• INSTRUCTIONS FOR THE TASK:
Output all of the data exactly, keeping any images out of the copy.

• TASK MATERIAL:
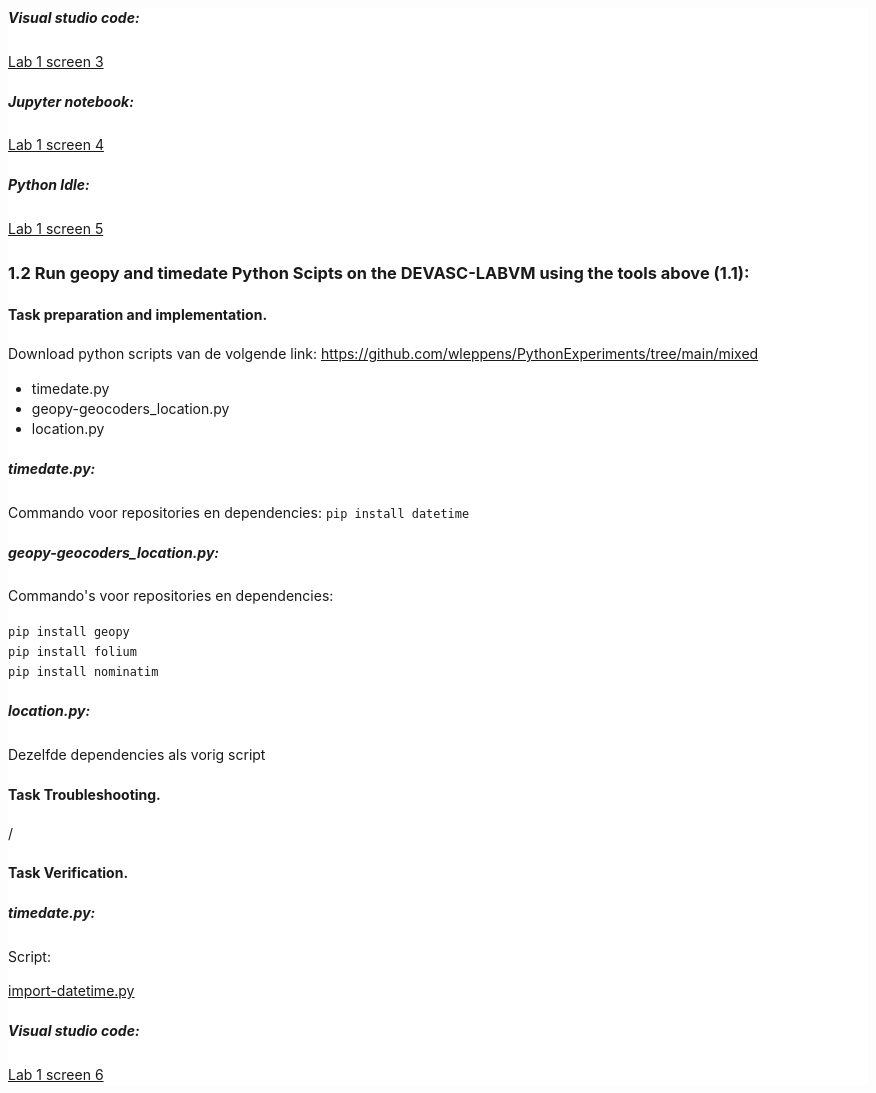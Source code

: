 ##### Visual studio code:
[Lab 1 screen 3](https://github.com/ViltersJ/Devasc_Skills_JV/blob/master/Lab%201%20-%20Python%20Experiments/Lab%201%20screen%203.png)

##### Jupyter notebook:
[Lab 1 screen 4](https://github.com/ViltersJ/Devasc_Skills_JV/blob/master/Lab%201%20-%20Python%20Experiments/Lab%201%20screen%204.png)

##### Python Idle:
[Lab 1 screen 5](https://github.com/ViltersJ/Devasc_Skills_JV/blob/master/Lab%201%20-%20Python%20Experiments/Lab%201%20screen%205.png)


### 1.2 Run geopy and timedate Python Scipts on the DEVASC-LABVM using the tools above (1.1):

#### Task preparation and implementation.

Download python scripts van de volgende link:
https://github.com/wleppens/PythonExperiments/tree/main/mixed
- timedate.py
- geopy-geocoders_location.py
- location.py

##### timedate.py:
Commando voor repositories en dependencies:
`pip install datetime`

##### geopy-geocoders_location.py:
Commando's voor repositories en dependencies:
```
pip install geopy
pip install folium
pip install nominatim
```
##### location.py:
Dezelfde dependencies als vorig script

#### Task Troubleshooting.
/

#### Task Verification.

##### timedate.py:
Script:

[import-datetime.py](https://github.com/ViltersJ/Devasc_Skills_JV/blob/master/Lab%201%20-%20Python%20Experiments/import-datetime.py)

##### Visual studio code:
[Lab 1 screen 6](https://github.com/ViltersJ/Devasc_Skills_JV/blob/master/Lab%201%20-%20Python%20Experiments/Lab%201%20screen%206.png)
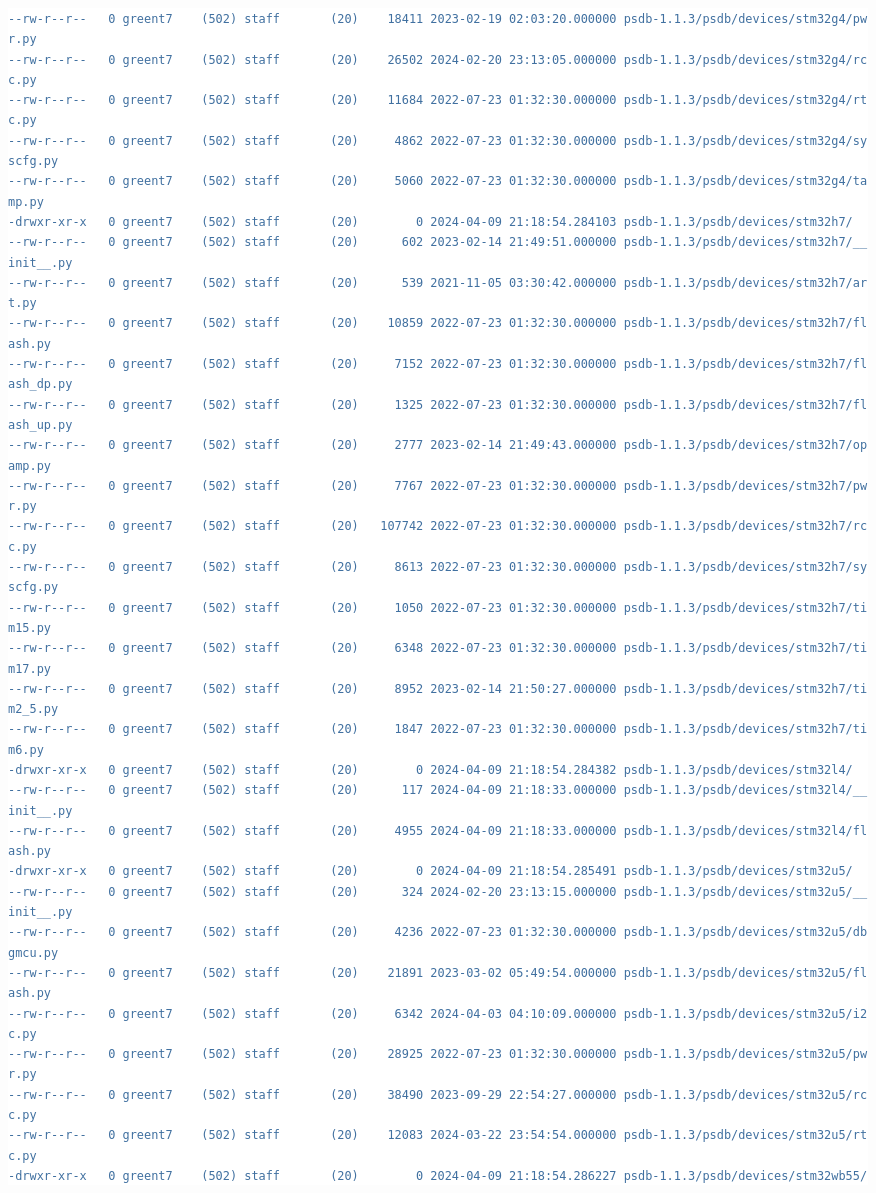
 ```diff
--rw-r--r--   0 greent7    (502) staff       (20)    18411 2023-02-19 02:03:20.000000 psdb-1.1.3/psdb/devices/stm32g4/pwr.py
--rw-r--r--   0 greent7    (502) staff       (20)    26502 2024-02-20 23:13:05.000000 psdb-1.1.3/psdb/devices/stm32g4/rcc.py
--rw-r--r--   0 greent7    (502) staff       (20)    11684 2022-07-23 01:32:30.000000 psdb-1.1.3/psdb/devices/stm32g4/rtc.py
--rw-r--r--   0 greent7    (502) staff       (20)     4862 2022-07-23 01:32:30.000000 psdb-1.1.3/psdb/devices/stm32g4/syscfg.py
--rw-r--r--   0 greent7    (502) staff       (20)     5060 2022-07-23 01:32:30.000000 psdb-1.1.3/psdb/devices/stm32g4/tamp.py
-drwxr-xr-x   0 greent7    (502) staff       (20)        0 2024-04-09 21:18:54.284103 psdb-1.1.3/psdb/devices/stm32h7/
--rw-r--r--   0 greent7    (502) staff       (20)      602 2023-02-14 21:49:51.000000 psdb-1.1.3/psdb/devices/stm32h7/__init__.py
--rw-r--r--   0 greent7    (502) staff       (20)      539 2021-11-05 03:30:42.000000 psdb-1.1.3/psdb/devices/stm32h7/art.py
--rw-r--r--   0 greent7    (502) staff       (20)    10859 2022-07-23 01:32:30.000000 psdb-1.1.3/psdb/devices/stm32h7/flash.py
--rw-r--r--   0 greent7    (502) staff       (20)     7152 2022-07-23 01:32:30.000000 psdb-1.1.3/psdb/devices/stm32h7/flash_dp.py
--rw-r--r--   0 greent7    (502) staff       (20)     1325 2022-07-23 01:32:30.000000 psdb-1.1.3/psdb/devices/stm32h7/flash_up.py
--rw-r--r--   0 greent7    (502) staff       (20)     2777 2023-02-14 21:49:43.000000 psdb-1.1.3/psdb/devices/stm32h7/opamp.py
--rw-r--r--   0 greent7    (502) staff       (20)     7767 2022-07-23 01:32:30.000000 psdb-1.1.3/psdb/devices/stm32h7/pwr.py
--rw-r--r--   0 greent7    (502) staff       (20)   107742 2022-07-23 01:32:30.000000 psdb-1.1.3/psdb/devices/stm32h7/rcc.py
--rw-r--r--   0 greent7    (502) staff       (20)     8613 2022-07-23 01:32:30.000000 psdb-1.1.3/psdb/devices/stm32h7/syscfg.py
--rw-r--r--   0 greent7    (502) staff       (20)     1050 2022-07-23 01:32:30.000000 psdb-1.1.3/psdb/devices/stm32h7/tim15.py
--rw-r--r--   0 greent7    (502) staff       (20)     6348 2022-07-23 01:32:30.000000 psdb-1.1.3/psdb/devices/stm32h7/tim17.py
--rw-r--r--   0 greent7    (502) staff       (20)     8952 2023-02-14 21:50:27.000000 psdb-1.1.3/psdb/devices/stm32h7/tim2_5.py
--rw-r--r--   0 greent7    (502) staff       (20)     1847 2022-07-23 01:32:30.000000 psdb-1.1.3/psdb/devices/stm32h7/tim6.py
-drwxr-xr-x   0 greent7    (502) staff       (20)        0 2024-04-09 21:18:54.284382 psdb-1.1.3/psdb/devices/stm32l4/
--rw-r--r--   0 greent7    (502) staff       (20)      117 2024-04-09 21:18:33.000000 psdb-1.1.3/psdb/devices/stm32l4/__init__.py
--rw-r--r--   0 greent7    (502) staff       (20)     4955 2024-04-09 21:18:33.000000 psdb-1.1.3/psdb/devices/stm32l4/flash.py
-drwxr-xr-x   0 greent7    (502) staff       (20)        0 2024-04-09 21:18:54.285491 psdb-1.1.3/psdb/devices/stm32u5/
--rw-r--r--   0 greent7    (502) staff       (20)      324 2024-02-20 23:13:15.000000 psdb-1.1.3/psdb/devices/stm32u5/__init__.py
--rw-r--r--   0 greent7    (502) staff       (20)     4236 2022-07-23 01:32:30.000000 psdb-1.1.3/psdb/devices/stm32u5/dbgmcu.py
--rw-r--r--   0 greent7    (502) staff       (20)    21891 2023-03-02 05:49:54.000000 psdb-1.1.3/psdb/devices/stm32u5/flash.py
--rw-r--r--   0 greent7    (502) staff       (20)     6342 2024-04-03 04:10:09.000000 psdb-1.1.3/psdb/devices/stm32u5/i2c.py
--rw-r--r--   0 greent7    (502) staff       (20)    28925 2022-07-23 01:32:30.000000 psdb-1.1.3/psdb/devices/stm32u5/pwr.py
--rw-r--r--   0 greent7    (502) staff       (20)    38490 2023-09-29 22:54:27.000000 psdb-1.1.3/psdb/devices/stm32u5/rcc.py
--rw-r--r--   0 greent7    (502) staff       (20)    12083 2024-03-22 23:54:54.000000 psdb-1.1.3/psdb/devices/stm32u5/rtc.py
-drwxr-xr-x   0 greent7    (502) staff       (20)        0 2024-04-09 21:18:54.286227 psdb-1.1.3/psdb/devices/stm32wb55/
```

• TASK ANSWER:
Source code

: ##### Visual studio code:
[Lab 1 screen 3](https://github.com/ViltersJ/Devasc_Skills_JV/blob/master/Lab%201%20-%20Python%20Experiments/Lab%201%20screen%203.png)

##### Jupyter notebook:
[Lab 1 screen 4](https://github.com/ViltersJ/Devasc_Skills_JV/blob/master/Lab%201%20-%20Python%20Experiments/Lab%201%20screen%204.png)

##### Python Idle:
[Lab 1 screen 5](https://github.com/ViltersJ/Devasc_Skills_JV/blob/master/Lab%201%20-%20Python%20Experiments/Lab%201%20screen%205.png)


### 1.2 Run geopy and timedate Python Scipts on the DEVASC-LABVM using the tools above (1.1):

#### Task preparation and implementation.

Download python scripts van de volgende link:
https://github.com/wleppens/PythonExperiments/tree/main/mixed
- timedate.py
- geopy-geocoders_location.py
- location.py

##### timedate.py:
Commando voor repositories en dependencies:
`pip install datetime`

##### geopy-geocoders_location.py:
Commando's voor repositories en dependencies:
```
pip install geopy
pip install folium
pip install nominatim
```
##### location.py:
Dezelfde dependencies als vorig script

#### Task Troubleshooting.
/

#### Task Verification.

##### timedate.py:
Script:

[import-datetime.py](https://github.com/ViltersJ/Devasc_Skills_JV/blob/master/Lab%201%20-%20Python%20Experiments/import-datetime.py)

##### Visual studio code:
[Lab 1 screen 6](https://github.com/ViltersJ/Devasc_Skills_JV/blob/master/Lab%201%20-%20Python%20Experiments/Lab%201%20screen%206.png)
 ```diff
--rw-r--r--   0 greent7    (502) staff       (20)    18411 2023-02-19 02:03:20.000000 psdb-1.1.3/psdb/devices/stm32g4/pwr.py
--rw-r--r--   0 greent7    (502) staff       (20)    26502 2024-02-20 23:13:05.000000 psdb-1.1.3/psdb/devices/stm32g4/rcc.py
--rw-r--r--   0 greent7    (502) staff       (20)    11684 2022-07-23 01:32:30.000000 psdb-1.1.3/psdb/devices/stm32g4/rtc.py
--rw-r--r--   0 greent7    (502) staff       (20)     4862 2022-07-23 01:32:30.000000 psdb-1.1.3/psdb/devices/stm32g4/syscfg.py
--rw-r--r--   0 greent7    (502) staff       (20)     5060 2022-07-23 01:32:30.000000 psdb-1.1.3/psdb/devices/stm32g4/tamp.py
-drwxr-xr-x   0 greent7    (502) staff       (20)        0 2024-04-09 21:18:54.284103 psdb-1.1.3/psdb/devices/stm32h7/
--rw-r--r--   0 greent7    (502) staff       (20)      602 2023-02-14 21:49:51.000000 psdb-1.1.3/psdb/devices/stm32h7/__init__.py
--rw-r--r--   0 greent7    (502) staff       (20)      539 2021-11-05 03:30:42.000000 psdb-1.1.3/psdb/devices/stm32h7/art.py
--rw-r--r--   0 greent7    (502) staff       (20)    10859 2022-07-23 01:32:30.000000 psdb-1.1.3/psdb/devices/stm32h7/flash.py
--rw-r--r--   0 greent7    (502) staff       (20)     7152 2022-07-23 01:32:30.000000 psdb-1.1.3/psdb/devices/stm32h7/flash_dp.py
--rw-r--r--   0 greent7    (502) staff       (20)     1325 2022-07-23 01:32:30.000000 psdb-1.1.3/psdb/devices/stm32h7/flash_up.py
--rw-r--r--   0 greent7    (502) staff       (20)     2777 2023-02-14 21:49:43.000000 psdb-1.1.3/psdb/devices/stm32h7/opamp.py
--rw-r--r--   0 greent7    (502) staff       (20)     7767 2022-07-23 01:32:30.000000 psdb-1.1.3/psdb/devices/stm32h7/pwr.py
--rw-r--r--   0 greent7    (502) staff       (20)   107742 2022-07-23 01:32:30.000000 psdb-1.1.3/psdb/devices/stm32h7/rcc.py
--rw-r--r--   0 greent7    (502) staff       (20)     8613 2022-07-23 01:32:30.000000 psdb-1.1.3/psdb/devices/stm32h7/syscfg.py
--rw-r--r--   0 greent7    (502) staff       (20)     1050 2022-07-23 01:32:30.000000 psdb-1.1.3/psdb/devices/stm32h7/tim15.py
--rw-r--r--   0 greent7    (502) staff       (20)     6348 2022-07-23 01:32:30.000000 psdb-1.1.3/psdb/devices/stm32h7/tim17.py
--rw-r--r--   0 greent7    (502) staff       (20)     8952 2023-02-14 21:50:27.000000 psdb-1.1.3/psdb/devices/stm32h7/tim2_5.py
--rw-r--r--   0 greent7    (502) staff       (20)     1847 2022-07-23 01:32:30.000000 psdb-1.1.3/psdb/devices/stm32h7/tim6.py
-drwxr-xr-x   0 greent7    (502) staff       (20)        0 2024-04-09 21:18:54.284382 psdb-1.1.3/psdb/devices/stm32l4/
--rw-r--r--   0 greent7    (502) staff       (20)      117 2024-04-09 21:18:33.000000 psdb-1.1.3/psdb/devices/stm32l4/__init__.py
--rw-r--r--   0 greent7    (502) staff       (20)     4955 2024-04-09 21:18:33.000000 psdb-1.1.3/psdb/devices/stm32l4/flash.py
-drwxr-xr-x   0 greent7    (502) staff       (20)        0 2024-04-09 21:18:54.285491 psdb-1.1.3/psdb/devices/stm32u5/
--rw-r--r--   0 greent7    (502) staff       (20)      324 2024-02-20 23:13:15.000000 psdb-1.1.3/psdb/devices/stm32u5/__init__.py
--rw-r--r--   0 greent7    (502) staff       (20)     4236 2022-07-23 01:32:30.000000 psdb-1.1.3/psdb/devices/stm32u5/dbgmcu.py
--rw-r--r--   0 greent7    (502) staff       (20)    21891 2023-03-02 05:49:54.000000 psdb-1.1.3/psdb/devices/stm32u5/flash.py
--rw-r--r--   0 greent7    (502) staff       (20)     6342 2024-04-03 04:10:09.000000 psdb-1.1.3/psdb/devices/stm32u5/i2c.py
--rw-r--r--   0 greent7    (502) staff       (20)    28925 2022-07-23 01:32:30.000000 psdb-1.1.3/psdb/devices/stm32u5/pwr.py
--rw-r--r--   0 greent7    (502) staff       (20)    38490 2023-09-29 22:54:27.000000 psdb-1.1.3/psdb/devices/stm32u5/rcc.py
--rw-r--r--   0 greent7    (502) staff       (20)    12083 2024-03-22 23:54:54.000000 psdb-1.1.3/psdb/devices/stm32u5/rtc.py
-drwxr-xr-x   0 greent7    (502) staff       (20)        0 2024-04-09 21:18:54.286227 psdb-1.1.3/psdb/devices/stm32wb55/
```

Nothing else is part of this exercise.